Segment Start: Data to examine

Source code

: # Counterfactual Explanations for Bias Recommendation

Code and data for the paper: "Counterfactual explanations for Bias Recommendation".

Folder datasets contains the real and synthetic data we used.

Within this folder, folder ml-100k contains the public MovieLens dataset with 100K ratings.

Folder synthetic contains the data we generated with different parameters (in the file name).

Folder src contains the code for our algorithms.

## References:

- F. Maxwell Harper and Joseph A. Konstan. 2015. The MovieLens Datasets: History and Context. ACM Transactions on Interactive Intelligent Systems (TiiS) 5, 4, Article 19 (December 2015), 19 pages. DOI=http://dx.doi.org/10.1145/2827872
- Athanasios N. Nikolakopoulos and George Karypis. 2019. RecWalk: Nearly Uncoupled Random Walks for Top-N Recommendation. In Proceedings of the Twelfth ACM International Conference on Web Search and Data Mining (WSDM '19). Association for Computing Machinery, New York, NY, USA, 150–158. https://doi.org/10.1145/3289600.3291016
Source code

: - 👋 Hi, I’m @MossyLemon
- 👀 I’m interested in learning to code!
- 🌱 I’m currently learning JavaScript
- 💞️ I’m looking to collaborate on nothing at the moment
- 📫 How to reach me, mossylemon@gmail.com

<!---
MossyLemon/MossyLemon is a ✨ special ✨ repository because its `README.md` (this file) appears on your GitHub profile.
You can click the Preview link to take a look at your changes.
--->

Segment End: Data to examine

→ **What to do**:
Write the records out once more, exactly as shown.

→ **Answer to this problem**:
Source code

: # Counterfactual Explanations for Bias Recommendation

Code and data for the paper: "Counterfactual explanations for Bias Recommendation".

Folder datasets contains the real and synthetic data we used.

Within this folder, folder ml-100k contains the public MovieLens dataset with 100K ratings.

Folder synthetic contains the data we generated with different parameters (in the file name).

Folder src contains the code for our algorithms.

## References:

- F. Maxwell Harper and Joseph A. Konstan. 2015. The MovieLens Datasets: History and Context. ACM Transactions on Interactive Intelligent Systems (TiiS) 5, 4, Article 19 (December 2015), 19 pages. DOI=http://dx.doi.org/10.1145/2827872
- Athanasios N. Nikolakopoulos and George Karypis. 2019. RecWalk: Nearly Uncoupled Random Walks for Top-N Recommendation. In Proceedings of the Twelfth ACM International Conference on Web Search and Data Mining (WSDM '19). Association for Computing Machinery, New York, NY, USA, 150–158. https://doi.org/10.1145/3289600.3291016
Source code

: - 👋 Hi, I’m @MossyLemon
- 👀 I’m interested in learning to code!
- 🌱 I’m currently learning JavaScript
- 💞️ I’m looking to collaborate on nothing at the moment
- 📫 How to reach me, mossylemon@gmail.com

<!---
MossyLemon/MossyLemon is a ✨ special ✨ repository because its `README.md` (this file) appears on your GitHub profile.
You can click the Preview link to take a look at your changes.
--->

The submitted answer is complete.